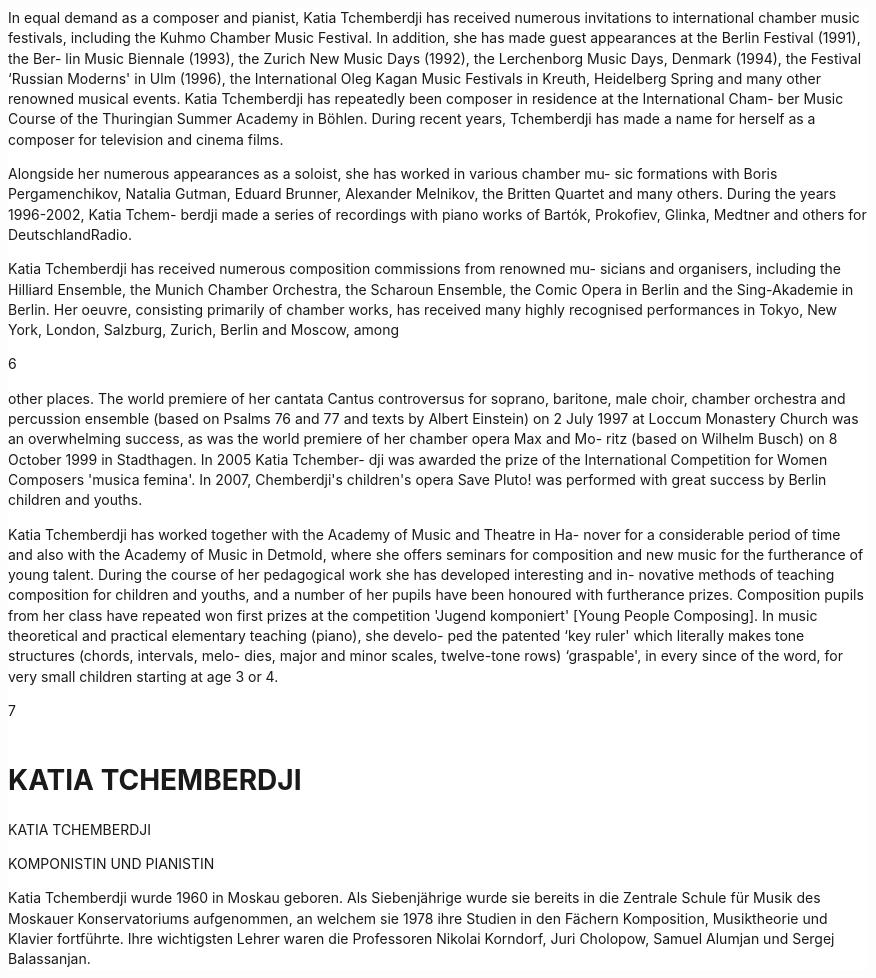 In equal demand as a composer and pianist, Katia Tchemberdji has received numerous invitations to international chamber music festivals, including the Kuhmo Chamber Music Festival. In addition, she has made guest appearances at the Berlin Festival (1991), the Ber- lin Music Biennale (1993), the Zurich New Music Days (1992), the Lerchenborg Music Days, Denmark (1994), the Festival ‘Russian Moderns' in Ulm (1996), the International Oleg Kagan Music Festivals in Kreuth, Heidelberg Spring and many other renowned musical events. Katia Tchemberdji has repeatedly been composer in residence at the International Cham- ber Music Course of the Thuringian Summer Academy in Böhlen. During recent years, Tchemberdji has made a name for herself as a composer for television and cinema films.

Alongside her numerous appearances as a soloist, she has worked in various chamber mu- sic formations with Boris Pergamenchikov, Natalia Gutman, Eduard Brunner, Alexander Melnikov, the Britten Quartet and many others. During the years 1996-2002, Katia Tchem- berdji made a series of recordings with piano works of Bartók, Prokofiev, Glinka, Medtner and others for DeutschlandRadio.

Katia Tchemberdji has received numerous composition commissions from renowned mu- sicians and organisers, including the Hilliard Ensemble, the Munich Chamber Orchestra, the Scharoun Ensemble, the Comic Opera in Berlin and the Sing-Akademie in Berlin. Her oeuvre, consisting primarily of chamber works, has received many highly recognised performances in Tokyo, New York, London, Salzburg, Zurich, Berlin and Moscow, among

6

other places. The world premiere of her cantata Cantus controversus for soprano, baritone, male choir, chamber orchestra and percussion ensemble (based on Psalms 76 and 77 and texts by Albert Einstein) on 2 July 1997 at Loccum Monastery Church was an overwhelming success, as was the world premiere of her chamber opera Max and Mo- ritz (based on Wilhelm Busch) on 8 October 1999 in Stadthagen. In 2005 Katia Tchember- dji was awarded the prize of the International Competition for Women Composers 'musica femina'. In 2007, Chemberdji's children's opera Save Pluto! was performed with great success by Berlin children and youths.

Katia Tchemberdji has worked together with the Academy of Music and Theatre in Ha- nover for a considerable period of time and also with the Academy of Music in Detmold, where she offers seminars for composition and new music for the furtherance of young talent. During the course of her pedagogical work she has developed interesting and in- novative methods of teaching composition for children and youths, and a number of her pupils have been honoured with furtherance prizes. Composition pupils from her class have repeated won first prizes at the competition 'Jugend komponiert' [Young People Composing]. In music theoretical and practical elementary teaching (piano), she develo- ped the patented ‘key ruler' which literally makes tone structures (chords, intervals, melo- dies, major and minor scales, twelve-tone rows) ‘graspable', in every since of the word, for very small children starting at age 3 or 4.

7

# KATIA TCHEMBERDJI

KATIA TCHEMBERDJI

KOMPONISTIN UND PIANISTIN

Katia Tchemberdji wurde 1960 in Moskau geboren. Als Siebenjährige wurde sie bereits in die Zentrale Schule für Musik des Moskauer Konservatoriums aufgenommen, an welchem sie 1978 ihre Studien in den Fächern Komposition, Musiktheorie und Klavier fortführte. Ihre wichtigsten Lehrer waren die Professoren Nikolai Korndorf, Juri Cholopow, Samuel Alumjan und Sergej Balassanjan.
:::
WHAT THE EXERCISE ASKS> Exactly the lines from the one containing "Katia Tchemberdji has worked" through the last line of the records are to be transcribed, both endpoints included.

THE ANSWER>
Katia Tchemberdji has worked together with the Academy of Music and Theatre in Ha- nover for a considerable period of time and also with the Academy of Music in Detmold, where she offers seminars for composition and new music for the furtherance of young talent. During the course of her pedagogical work she has developed interesting and in- novative methods of teaching composition for children and youths, and a number of her pupils have been honoured with furtherance prizes. Composition pupils from her class have repeated won first prizes at the competition 'Jugend komponiert' [Young People Composing]. In music theoretical and practical elementary teaching (piano), she develo- ped the patented ‘key ruler' which literally makes tone structures (chords, intervals, melo- dies, major and minor scales, twelve-tone rows) ‘graspable', in every since of the word, for very small children starting at age 3 or 4.

7

# KATIA TCHEMBERDJI

KATIA TCHEMBERDJI

KOMPONISTIN UND PIANISTIN

Katia Tchemberdji wurde 1960 in Moskau geboren. Als Siebenjährige wurde sie bereits in die Zentrale Schule für Musik des Moskauer Konservatoriums aufgenommen, an welchem sie 1978 ihre Studien in den Fächern Komposition, Musiktheorie und Klavier fortführte. Ihre wichtigsten Lehrer waren die Professoren Nikolai Korndorf, Juri Cholopow, Samuel Alumjan und Sergej Balassanjan.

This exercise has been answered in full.